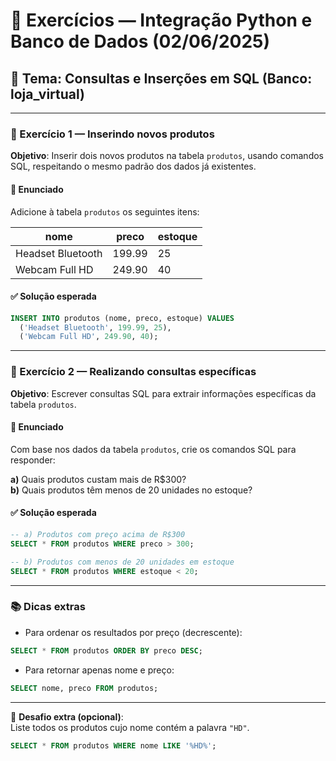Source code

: # 📝 Exercícios — Integração Python e Banco de Dados (02/06/2025)

## 💾 Tema: Consultas e Inserções em SQL (Banco: loja_virtual)

---

### 🧪 Exercício 1 — Inserindo novos produtos

**Objetivo**: Inserir dois novos produtos na tabela `produtos`, usando comandos SQL, respeitando o mesmo padrão dos dados já existentes.

#### 🔧 Enunciado

Adicione à tabela `produtos` os seguintes itens:

| nome               | preco   | estoque |
|--------------------|---------|---------|
| Headset Bluetooth  | 199.99  | 25      |
| Webcam Full HD     | 249.90  | 40      |

#### ✅ Solução esperada

```sql
INSERT INTO produtos (nome, preco, estoque) VALUES
  ('Headset Bluetooth', 199.99, 25),
  ('Webcam Full HD', 249.90, 40);
```

---

### 🧪 Exercício 2 — Realizando consultas específicas

**Objetivo**: Escrever consultas SQL para extrair informações específicas da tabela `produtos`.

#### 🔧 Enunciado

Com base nos dados da tabela `produtos`, crie os comandos SQL para responder:

**a)** Quais produtos custam mais de R$300?  
**b)** Quais produtos têm menos de 20 unidades no estoque?

#### ✅ Solução esperada

```sql
-- a) Produtos com preço acima de R$300
SELECT * FROM produtos WHERE preco > 300;

-- b) Produtos com menos de 20 unidades em estoque
SELECT * FROM produtos WHERE estoque < 20;
```

---

### 📚 Dicas extras

- Para ordenar os resultados por preço (decrescente):
```sql
SELECT * FROM produtos ORDER BY preco DESC;
```

- Para retornar apenas nome e preço:
```sql
SELECT nome, preco FROM produtos;
```

---

🧠 **Desafio extra (opcional)**:  
Liste todos os produtos cujo nome contém a palavra `"HD"`.

```sql
SELECT * FROM produtos WHERE nome LIKE '%HD%';
```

= = = =

● PROMPT
Could you tally the lines in the data that contain the string "Headset" and answer with the number alone?

● TASK RESULT
2